§ **EXERCISE AIM**: Go over the data and keep only the lines that include "lasthandoff".

━━━

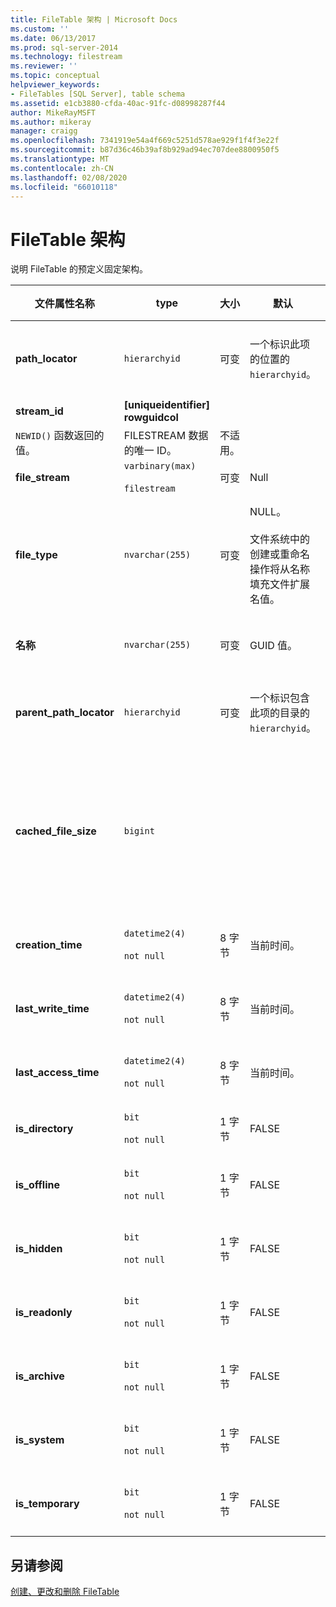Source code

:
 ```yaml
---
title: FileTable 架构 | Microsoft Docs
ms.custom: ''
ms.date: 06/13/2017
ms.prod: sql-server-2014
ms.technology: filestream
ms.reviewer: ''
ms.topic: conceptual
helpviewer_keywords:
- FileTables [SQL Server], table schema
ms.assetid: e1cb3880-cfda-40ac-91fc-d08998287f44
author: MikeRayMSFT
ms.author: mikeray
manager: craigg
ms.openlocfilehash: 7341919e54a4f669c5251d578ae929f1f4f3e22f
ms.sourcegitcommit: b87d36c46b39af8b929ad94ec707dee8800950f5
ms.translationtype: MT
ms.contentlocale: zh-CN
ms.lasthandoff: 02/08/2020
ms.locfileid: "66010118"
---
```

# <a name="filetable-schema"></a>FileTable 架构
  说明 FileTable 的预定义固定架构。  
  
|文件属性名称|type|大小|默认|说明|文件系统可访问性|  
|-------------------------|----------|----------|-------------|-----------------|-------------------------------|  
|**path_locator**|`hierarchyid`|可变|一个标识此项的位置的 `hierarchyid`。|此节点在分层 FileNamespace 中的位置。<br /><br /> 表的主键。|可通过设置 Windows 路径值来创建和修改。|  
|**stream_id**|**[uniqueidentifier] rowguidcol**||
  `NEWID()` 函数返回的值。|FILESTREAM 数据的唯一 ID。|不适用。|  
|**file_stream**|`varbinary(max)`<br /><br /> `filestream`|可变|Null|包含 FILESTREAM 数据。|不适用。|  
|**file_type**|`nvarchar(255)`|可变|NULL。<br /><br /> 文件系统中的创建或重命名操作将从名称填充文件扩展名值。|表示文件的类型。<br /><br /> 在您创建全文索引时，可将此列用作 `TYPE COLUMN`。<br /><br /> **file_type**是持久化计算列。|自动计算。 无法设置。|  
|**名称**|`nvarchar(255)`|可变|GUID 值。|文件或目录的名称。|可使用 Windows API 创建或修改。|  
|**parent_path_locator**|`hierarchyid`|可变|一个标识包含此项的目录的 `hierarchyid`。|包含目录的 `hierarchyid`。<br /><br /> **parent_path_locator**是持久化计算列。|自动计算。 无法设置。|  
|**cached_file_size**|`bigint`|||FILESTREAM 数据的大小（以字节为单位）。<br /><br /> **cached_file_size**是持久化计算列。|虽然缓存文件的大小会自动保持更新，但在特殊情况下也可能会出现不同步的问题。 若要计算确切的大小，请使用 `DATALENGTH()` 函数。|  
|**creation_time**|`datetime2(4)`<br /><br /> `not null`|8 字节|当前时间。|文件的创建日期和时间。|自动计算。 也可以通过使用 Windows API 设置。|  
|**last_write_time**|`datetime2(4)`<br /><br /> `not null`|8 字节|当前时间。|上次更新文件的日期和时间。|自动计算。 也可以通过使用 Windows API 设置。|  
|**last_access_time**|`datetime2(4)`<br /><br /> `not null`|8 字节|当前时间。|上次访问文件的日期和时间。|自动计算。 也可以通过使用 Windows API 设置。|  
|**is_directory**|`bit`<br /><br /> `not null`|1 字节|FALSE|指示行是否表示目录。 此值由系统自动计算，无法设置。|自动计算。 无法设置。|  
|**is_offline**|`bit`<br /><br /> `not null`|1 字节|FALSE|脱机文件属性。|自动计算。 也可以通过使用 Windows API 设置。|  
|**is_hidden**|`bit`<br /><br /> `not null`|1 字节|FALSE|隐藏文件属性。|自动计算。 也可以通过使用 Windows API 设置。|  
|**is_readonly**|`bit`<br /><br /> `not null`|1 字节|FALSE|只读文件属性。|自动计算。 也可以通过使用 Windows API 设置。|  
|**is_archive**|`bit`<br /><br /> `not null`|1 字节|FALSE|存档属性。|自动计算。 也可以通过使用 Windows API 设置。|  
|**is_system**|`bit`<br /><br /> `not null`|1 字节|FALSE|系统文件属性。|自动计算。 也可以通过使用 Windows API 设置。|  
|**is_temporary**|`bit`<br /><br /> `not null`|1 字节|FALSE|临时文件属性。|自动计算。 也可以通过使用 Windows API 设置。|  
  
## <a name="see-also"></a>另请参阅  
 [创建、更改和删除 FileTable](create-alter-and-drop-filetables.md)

━━━

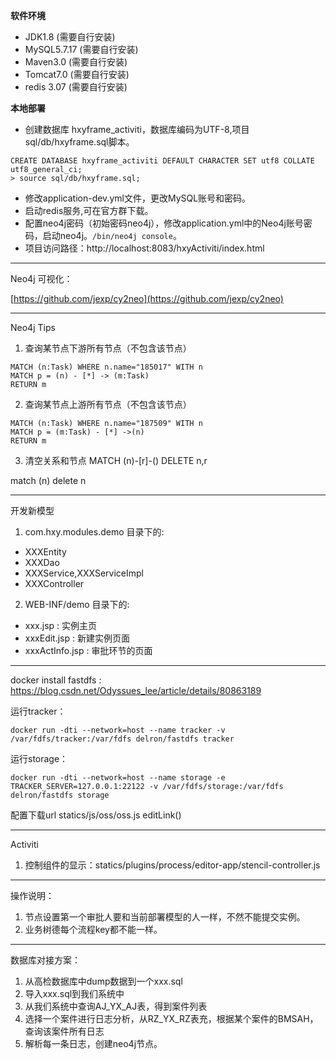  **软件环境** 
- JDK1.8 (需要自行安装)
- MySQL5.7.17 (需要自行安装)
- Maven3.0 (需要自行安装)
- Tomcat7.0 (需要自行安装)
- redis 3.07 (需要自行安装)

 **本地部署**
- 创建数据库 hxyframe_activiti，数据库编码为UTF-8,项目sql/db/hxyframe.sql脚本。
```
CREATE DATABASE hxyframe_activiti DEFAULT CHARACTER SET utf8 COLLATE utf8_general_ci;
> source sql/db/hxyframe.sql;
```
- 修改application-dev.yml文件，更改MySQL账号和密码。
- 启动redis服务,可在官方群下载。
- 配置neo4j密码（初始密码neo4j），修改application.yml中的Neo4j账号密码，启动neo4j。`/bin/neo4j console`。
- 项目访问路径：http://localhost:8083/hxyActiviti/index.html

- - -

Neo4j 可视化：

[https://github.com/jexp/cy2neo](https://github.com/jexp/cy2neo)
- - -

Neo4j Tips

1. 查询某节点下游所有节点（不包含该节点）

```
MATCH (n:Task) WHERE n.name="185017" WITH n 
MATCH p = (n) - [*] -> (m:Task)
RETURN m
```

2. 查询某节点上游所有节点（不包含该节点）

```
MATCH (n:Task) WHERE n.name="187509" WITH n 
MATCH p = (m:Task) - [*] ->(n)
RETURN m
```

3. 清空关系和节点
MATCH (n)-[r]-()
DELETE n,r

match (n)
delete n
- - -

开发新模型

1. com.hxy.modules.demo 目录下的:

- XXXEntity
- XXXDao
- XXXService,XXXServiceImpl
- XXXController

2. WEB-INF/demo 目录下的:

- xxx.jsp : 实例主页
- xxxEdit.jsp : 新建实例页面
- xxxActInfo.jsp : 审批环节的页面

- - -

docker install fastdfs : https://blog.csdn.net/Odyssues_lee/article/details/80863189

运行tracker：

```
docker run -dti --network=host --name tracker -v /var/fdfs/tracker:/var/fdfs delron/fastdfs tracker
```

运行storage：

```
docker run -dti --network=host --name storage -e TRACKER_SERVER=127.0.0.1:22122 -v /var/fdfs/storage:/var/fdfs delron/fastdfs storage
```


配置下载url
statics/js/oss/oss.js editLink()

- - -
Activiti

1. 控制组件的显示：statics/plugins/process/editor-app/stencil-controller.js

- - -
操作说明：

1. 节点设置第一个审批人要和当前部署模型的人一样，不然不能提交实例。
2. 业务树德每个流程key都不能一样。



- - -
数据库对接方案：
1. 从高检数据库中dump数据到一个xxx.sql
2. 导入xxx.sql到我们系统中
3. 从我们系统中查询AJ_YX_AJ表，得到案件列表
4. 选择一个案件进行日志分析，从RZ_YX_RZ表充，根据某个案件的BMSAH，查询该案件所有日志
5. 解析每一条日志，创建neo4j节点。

━━━

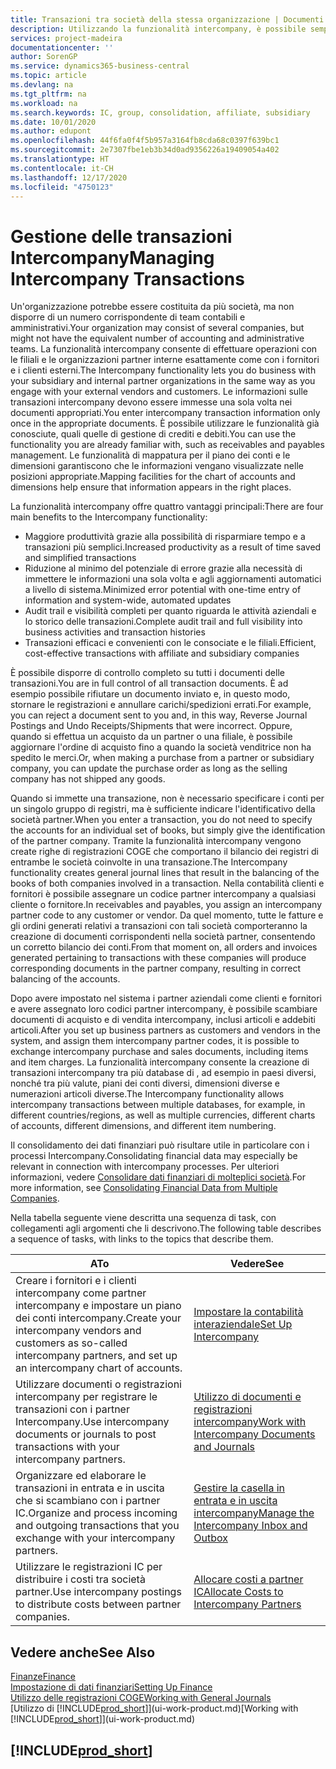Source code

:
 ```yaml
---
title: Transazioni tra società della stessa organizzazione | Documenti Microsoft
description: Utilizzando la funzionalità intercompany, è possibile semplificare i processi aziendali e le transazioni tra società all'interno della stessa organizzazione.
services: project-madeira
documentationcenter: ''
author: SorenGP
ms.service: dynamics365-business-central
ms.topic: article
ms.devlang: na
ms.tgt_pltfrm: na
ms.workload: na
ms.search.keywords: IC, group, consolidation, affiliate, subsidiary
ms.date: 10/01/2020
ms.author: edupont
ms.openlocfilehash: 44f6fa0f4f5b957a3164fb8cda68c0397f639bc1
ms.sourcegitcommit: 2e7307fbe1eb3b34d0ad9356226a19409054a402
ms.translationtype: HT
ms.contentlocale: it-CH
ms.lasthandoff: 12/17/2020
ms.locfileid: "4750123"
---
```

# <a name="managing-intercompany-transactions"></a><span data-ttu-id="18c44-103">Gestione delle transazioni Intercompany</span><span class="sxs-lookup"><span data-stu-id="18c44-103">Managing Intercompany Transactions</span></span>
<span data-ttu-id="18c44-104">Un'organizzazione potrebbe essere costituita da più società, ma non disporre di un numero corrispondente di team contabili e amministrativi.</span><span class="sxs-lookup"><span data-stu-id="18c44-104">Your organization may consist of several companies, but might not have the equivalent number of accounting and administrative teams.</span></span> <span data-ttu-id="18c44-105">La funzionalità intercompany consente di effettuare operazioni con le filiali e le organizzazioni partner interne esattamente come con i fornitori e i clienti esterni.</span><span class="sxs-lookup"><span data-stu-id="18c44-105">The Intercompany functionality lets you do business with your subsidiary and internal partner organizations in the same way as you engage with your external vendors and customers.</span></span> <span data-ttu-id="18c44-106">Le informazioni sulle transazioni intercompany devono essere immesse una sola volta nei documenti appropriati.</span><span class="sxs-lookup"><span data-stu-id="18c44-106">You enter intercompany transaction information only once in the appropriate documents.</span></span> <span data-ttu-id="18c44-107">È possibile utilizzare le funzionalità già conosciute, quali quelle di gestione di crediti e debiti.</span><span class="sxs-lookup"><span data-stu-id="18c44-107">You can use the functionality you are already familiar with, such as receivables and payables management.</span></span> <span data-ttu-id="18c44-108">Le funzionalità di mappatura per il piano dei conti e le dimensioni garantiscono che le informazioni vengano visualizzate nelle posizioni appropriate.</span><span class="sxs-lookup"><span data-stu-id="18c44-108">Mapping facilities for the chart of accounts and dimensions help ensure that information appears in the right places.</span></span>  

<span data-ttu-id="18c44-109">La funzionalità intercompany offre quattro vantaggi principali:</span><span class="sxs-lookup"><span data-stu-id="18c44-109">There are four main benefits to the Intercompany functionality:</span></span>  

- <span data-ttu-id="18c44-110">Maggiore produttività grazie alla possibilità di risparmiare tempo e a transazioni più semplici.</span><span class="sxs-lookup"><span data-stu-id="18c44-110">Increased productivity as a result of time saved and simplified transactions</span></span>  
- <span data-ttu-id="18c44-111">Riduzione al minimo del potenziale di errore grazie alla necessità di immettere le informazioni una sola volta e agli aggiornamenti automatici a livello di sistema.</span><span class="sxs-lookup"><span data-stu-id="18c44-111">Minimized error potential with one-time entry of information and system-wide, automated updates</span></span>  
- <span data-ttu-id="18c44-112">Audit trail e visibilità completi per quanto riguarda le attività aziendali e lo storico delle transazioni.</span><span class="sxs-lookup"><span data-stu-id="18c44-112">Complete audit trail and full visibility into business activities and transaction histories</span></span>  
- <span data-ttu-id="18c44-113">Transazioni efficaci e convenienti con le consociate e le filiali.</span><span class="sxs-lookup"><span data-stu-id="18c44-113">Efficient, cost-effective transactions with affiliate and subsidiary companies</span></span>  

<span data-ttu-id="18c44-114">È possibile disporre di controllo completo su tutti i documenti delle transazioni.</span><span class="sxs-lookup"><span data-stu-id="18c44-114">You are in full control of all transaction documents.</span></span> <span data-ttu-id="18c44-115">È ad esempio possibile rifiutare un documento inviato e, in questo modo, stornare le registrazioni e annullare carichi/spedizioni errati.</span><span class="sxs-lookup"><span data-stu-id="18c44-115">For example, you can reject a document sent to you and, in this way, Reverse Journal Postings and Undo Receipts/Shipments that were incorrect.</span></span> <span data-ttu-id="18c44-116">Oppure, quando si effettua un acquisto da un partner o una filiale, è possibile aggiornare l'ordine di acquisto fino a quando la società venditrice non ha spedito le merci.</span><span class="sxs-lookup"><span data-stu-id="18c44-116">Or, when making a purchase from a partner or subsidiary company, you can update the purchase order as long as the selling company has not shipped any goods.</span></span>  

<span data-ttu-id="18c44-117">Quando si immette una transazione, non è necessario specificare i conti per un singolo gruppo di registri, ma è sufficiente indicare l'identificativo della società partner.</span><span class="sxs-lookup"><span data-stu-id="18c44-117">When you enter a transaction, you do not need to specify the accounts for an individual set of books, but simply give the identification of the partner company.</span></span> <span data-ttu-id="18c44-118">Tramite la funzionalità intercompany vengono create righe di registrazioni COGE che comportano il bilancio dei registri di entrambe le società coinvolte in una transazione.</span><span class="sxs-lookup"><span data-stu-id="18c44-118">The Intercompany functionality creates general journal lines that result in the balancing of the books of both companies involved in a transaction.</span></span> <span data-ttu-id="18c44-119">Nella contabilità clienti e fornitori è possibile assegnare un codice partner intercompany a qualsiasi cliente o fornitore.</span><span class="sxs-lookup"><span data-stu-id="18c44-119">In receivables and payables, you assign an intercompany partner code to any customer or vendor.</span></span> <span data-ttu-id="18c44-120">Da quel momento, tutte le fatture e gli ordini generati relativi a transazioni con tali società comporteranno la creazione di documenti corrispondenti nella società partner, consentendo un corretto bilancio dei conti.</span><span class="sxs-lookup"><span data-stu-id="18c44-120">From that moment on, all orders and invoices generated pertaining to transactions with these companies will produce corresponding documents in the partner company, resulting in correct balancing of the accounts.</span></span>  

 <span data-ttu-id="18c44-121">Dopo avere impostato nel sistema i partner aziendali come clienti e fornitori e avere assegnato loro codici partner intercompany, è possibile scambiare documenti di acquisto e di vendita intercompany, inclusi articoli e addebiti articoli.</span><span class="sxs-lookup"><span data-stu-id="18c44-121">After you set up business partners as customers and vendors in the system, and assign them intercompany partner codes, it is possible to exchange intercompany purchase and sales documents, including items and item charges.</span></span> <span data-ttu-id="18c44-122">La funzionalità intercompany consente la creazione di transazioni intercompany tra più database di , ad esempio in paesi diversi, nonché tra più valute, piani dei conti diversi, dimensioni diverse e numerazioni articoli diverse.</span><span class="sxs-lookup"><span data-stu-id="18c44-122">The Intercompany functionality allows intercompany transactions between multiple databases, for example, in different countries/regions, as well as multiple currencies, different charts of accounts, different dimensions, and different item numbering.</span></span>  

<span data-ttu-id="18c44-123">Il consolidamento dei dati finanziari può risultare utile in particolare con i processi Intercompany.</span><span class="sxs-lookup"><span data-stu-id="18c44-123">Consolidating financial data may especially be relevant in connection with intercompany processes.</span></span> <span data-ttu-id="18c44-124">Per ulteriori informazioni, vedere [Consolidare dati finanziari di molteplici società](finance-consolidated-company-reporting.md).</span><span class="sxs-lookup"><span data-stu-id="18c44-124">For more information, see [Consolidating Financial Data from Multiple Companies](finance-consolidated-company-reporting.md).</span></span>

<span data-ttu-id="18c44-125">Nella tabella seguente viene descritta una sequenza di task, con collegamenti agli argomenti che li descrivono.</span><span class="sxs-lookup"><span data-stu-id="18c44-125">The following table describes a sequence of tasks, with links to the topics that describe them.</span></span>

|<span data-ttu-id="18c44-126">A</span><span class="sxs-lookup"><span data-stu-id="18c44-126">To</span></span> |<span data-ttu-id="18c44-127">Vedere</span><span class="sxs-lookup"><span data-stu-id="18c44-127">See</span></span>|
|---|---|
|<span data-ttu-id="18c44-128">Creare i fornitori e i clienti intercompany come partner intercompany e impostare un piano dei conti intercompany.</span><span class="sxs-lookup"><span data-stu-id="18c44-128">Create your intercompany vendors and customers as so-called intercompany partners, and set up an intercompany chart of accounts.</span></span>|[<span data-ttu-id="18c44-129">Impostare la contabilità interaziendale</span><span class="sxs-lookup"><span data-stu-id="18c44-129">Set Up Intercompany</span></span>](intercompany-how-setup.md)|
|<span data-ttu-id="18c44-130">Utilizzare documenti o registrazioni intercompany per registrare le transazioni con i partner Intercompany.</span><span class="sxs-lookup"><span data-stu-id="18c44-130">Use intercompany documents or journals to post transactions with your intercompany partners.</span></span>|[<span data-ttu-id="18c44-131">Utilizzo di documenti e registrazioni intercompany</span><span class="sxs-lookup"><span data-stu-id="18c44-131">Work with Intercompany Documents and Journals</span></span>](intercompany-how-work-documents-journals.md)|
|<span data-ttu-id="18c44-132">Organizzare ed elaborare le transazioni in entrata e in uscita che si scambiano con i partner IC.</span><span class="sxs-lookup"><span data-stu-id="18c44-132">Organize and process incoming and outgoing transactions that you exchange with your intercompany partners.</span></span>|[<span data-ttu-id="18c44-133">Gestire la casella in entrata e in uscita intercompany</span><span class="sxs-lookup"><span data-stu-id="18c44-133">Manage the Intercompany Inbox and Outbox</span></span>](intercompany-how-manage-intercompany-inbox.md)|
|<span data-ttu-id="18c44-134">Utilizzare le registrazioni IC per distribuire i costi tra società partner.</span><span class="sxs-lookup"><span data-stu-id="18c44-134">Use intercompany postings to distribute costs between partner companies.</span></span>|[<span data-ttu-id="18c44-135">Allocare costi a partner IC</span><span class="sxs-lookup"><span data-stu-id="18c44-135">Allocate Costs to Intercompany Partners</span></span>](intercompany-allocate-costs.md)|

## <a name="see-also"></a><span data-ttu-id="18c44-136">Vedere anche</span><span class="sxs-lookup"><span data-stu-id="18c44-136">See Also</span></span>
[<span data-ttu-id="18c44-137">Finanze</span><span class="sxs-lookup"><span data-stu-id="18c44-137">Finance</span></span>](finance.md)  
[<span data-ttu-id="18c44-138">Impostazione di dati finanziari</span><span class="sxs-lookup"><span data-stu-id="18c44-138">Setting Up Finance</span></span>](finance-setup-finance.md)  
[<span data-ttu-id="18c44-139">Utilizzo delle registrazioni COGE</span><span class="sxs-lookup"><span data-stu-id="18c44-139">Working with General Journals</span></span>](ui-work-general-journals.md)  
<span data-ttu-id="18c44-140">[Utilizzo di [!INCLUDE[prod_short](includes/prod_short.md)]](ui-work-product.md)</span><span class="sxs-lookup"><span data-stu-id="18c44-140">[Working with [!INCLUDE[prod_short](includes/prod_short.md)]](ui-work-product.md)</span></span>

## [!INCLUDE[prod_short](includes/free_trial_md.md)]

━━━

§ **OUTPUT FOR THIS EXERCISE**:
ms.lasthandoff: 02/08/2020
ms.lasthandoff: 12/17/2020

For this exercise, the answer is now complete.